What is the safe maximum temperature for an EPDM-lined storage tank?

Is there a margin of error?

How will you know you have exceeded the maximum safe temperature?  How much is 'Too Hot,' and what happens if it gets too hot?

Has this ever happened?  Any first-hand accounts?

Thanks

Smee


----------



## WoodNotOil (Dec 7, 2008)

Hey smee

I try to not let it get more than in the low 170s as I have seen the high limit around 175*.  It most likely can take temps for short periods higher than that, I have heard people say they have done it without problems.  I have not heard of any liner failures yet and some people have been using the SSTS tanks for a number of years.  Anyone out there pushing the 20 year life of one?  Goodluck!


----------



## radarblip (Dec 7, 2008)

Smee,
My unpressurised tank with EPDM liner regularly sees temperatures ranging from 175 to 183 degrees, and I going on my third year with my tank.  If you google "EPDM temperature properties" some websites give you a maximum temperature of 225 degrees F., with an intermittent rating of 275 degrees F.  My experience has been that atmospheric tanks never get hotter than 185 degrees F. (At least my never has.)
Bob


----------



## in hot water (Dec 7, 2008)

What grade do you have?  This table is from one of the EPDM roofing manufacturers.  Higher grades show 300F.
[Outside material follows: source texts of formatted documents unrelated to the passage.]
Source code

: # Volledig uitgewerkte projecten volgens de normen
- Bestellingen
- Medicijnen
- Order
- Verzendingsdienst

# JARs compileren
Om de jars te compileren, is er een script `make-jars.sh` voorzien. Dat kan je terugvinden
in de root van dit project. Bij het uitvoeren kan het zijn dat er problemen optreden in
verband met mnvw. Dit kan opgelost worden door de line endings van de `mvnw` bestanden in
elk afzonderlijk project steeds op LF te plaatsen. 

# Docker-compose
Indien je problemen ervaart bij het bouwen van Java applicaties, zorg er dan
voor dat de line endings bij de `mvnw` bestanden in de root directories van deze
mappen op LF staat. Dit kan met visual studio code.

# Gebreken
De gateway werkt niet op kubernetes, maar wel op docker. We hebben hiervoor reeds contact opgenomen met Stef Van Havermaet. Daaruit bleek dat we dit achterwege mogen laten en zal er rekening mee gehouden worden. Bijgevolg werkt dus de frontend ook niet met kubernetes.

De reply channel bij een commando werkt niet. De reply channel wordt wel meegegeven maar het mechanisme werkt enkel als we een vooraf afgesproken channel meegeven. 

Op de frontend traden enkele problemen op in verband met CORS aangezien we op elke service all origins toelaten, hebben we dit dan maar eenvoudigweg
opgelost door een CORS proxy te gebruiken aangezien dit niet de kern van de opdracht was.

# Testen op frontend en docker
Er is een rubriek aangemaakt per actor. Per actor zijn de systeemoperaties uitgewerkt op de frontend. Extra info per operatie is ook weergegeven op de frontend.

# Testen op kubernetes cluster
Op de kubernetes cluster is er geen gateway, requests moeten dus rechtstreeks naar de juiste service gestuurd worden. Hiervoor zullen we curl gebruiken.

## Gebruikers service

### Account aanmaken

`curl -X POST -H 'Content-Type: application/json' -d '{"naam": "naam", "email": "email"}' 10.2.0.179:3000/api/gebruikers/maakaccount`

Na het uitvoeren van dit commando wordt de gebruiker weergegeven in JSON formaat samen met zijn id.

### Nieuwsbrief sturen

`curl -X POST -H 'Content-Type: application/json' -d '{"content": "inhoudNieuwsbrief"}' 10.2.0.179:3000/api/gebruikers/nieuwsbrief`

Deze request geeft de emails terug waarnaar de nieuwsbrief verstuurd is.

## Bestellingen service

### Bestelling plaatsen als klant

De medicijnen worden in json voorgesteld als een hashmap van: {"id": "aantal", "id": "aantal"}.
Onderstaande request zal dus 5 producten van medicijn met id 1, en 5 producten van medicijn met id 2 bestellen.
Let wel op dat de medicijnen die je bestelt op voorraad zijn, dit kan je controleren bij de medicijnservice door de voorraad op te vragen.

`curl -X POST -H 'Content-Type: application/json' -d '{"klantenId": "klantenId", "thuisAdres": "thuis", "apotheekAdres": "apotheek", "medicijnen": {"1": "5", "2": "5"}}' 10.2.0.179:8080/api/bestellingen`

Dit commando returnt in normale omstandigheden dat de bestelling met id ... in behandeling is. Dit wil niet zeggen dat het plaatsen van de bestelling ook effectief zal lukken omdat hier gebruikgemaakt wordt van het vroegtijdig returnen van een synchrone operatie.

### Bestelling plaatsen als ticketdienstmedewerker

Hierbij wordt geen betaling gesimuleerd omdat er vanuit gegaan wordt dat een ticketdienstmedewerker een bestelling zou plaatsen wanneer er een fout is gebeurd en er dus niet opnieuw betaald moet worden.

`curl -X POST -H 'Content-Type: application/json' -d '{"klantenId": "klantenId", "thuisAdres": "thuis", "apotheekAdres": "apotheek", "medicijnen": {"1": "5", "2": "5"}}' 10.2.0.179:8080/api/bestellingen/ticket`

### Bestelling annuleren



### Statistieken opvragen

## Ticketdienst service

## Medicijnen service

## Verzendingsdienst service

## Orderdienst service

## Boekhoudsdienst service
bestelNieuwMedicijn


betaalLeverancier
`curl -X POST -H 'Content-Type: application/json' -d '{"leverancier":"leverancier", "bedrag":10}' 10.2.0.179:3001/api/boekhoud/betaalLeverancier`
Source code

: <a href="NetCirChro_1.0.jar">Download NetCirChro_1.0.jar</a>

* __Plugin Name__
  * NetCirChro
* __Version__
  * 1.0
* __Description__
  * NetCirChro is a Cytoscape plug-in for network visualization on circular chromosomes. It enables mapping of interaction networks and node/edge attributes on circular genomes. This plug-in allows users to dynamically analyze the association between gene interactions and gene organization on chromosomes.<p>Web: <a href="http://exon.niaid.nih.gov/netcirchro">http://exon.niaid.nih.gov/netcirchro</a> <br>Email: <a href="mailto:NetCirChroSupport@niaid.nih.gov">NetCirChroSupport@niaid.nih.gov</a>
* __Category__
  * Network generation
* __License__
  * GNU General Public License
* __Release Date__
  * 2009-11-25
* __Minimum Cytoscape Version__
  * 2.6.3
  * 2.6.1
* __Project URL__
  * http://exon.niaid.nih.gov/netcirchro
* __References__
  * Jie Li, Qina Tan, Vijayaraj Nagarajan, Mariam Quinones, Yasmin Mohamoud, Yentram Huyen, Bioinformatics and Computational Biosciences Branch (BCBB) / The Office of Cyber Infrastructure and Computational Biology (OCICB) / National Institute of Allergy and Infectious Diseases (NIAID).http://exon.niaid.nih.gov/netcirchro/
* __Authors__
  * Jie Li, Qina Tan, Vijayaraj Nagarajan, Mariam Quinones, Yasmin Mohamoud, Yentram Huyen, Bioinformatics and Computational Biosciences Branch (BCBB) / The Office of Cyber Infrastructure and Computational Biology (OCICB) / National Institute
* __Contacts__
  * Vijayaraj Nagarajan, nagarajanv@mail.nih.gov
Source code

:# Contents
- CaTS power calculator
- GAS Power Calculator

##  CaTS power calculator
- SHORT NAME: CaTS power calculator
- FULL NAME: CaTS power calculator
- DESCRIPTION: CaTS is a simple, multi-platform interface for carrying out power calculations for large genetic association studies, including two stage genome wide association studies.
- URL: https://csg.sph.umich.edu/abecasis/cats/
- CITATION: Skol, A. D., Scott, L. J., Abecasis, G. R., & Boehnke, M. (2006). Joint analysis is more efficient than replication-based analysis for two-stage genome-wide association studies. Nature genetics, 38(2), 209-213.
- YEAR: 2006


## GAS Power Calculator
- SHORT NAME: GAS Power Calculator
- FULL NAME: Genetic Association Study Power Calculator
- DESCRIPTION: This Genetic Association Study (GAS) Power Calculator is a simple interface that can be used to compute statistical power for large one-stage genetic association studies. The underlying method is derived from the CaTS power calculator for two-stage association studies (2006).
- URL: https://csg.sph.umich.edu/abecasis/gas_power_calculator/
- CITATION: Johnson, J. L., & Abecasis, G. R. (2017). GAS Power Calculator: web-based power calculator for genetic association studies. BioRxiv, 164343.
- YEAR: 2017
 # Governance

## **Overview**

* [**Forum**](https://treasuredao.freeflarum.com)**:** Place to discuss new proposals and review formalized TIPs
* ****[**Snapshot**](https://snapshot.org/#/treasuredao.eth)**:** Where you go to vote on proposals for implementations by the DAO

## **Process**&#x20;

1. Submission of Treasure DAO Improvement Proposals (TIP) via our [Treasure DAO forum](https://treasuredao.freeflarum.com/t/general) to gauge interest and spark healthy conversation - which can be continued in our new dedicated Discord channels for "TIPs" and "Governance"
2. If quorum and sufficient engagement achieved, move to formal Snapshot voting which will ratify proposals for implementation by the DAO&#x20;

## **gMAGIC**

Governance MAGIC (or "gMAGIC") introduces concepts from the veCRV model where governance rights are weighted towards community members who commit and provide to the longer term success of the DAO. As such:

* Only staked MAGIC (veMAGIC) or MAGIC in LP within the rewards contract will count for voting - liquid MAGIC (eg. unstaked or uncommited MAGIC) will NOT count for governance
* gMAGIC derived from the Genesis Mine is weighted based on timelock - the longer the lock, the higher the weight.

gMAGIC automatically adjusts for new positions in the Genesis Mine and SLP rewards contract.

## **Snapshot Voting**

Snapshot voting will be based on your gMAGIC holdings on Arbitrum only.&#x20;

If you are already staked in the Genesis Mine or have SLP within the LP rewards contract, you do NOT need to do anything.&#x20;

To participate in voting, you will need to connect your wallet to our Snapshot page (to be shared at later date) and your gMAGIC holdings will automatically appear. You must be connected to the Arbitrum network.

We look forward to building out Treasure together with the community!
There are a bunch of old Chiles Power Systems in my area.  I've worked on 3 that are 18 years old without any leaks.  Plywood tank with EPDM liners.  Many of the seals and gaskets in hydronic components are EPDM.  usually they carry a 225F temperature rating.

 hr


----------



## sweetheat (Dec 7, 2008)

My 806 SSTS EPDM storage tank has a sticker saying DO NOT EXCEED 180 DEGREES Fahrenheit. I have had temps to 169 degrees Fahrenheit top readout. If I'm concerned the temp will increase I turn the thermostat up on my in-floor radiant heat zone. sweetheat


----------



## WoodNotOil (Dec 7, 2008)

Most of us are using the firestone EPDM pond liners and I think they have the same limit as the SSTS liners (probably the same material).  I would not trust commercial ratings that don't apply to the firestone liner as they are a different product all together.


----------



## Dave T (Dec 7, 2008)

Basically EPDM with any different name on it (Firestone,Genflex,mule hide,manville) all from Carlisle, and yes there are fire rated EPDMs that suggest a higher heat rating this is what you boilers are after..Dave


----------



## heaterman (Dec 8, 2008)

Talked with the guy (I forget his name) at STSS regarding this last summer. He recommended 170* for continuous use. Max of 180*. Above that he said the life expectancy drops off rapidly. I didn;t inquire as to what exactly "rapidly" meant. At the time i was researching for a customer and thought I should get the info right from the horses mouth so to speak.


----------



## Fred61 (Dec 8, 2008)

I'm seeing online vendors offering both 45 mil and 60 mil EPDM pond liners. Is thicker better?


----------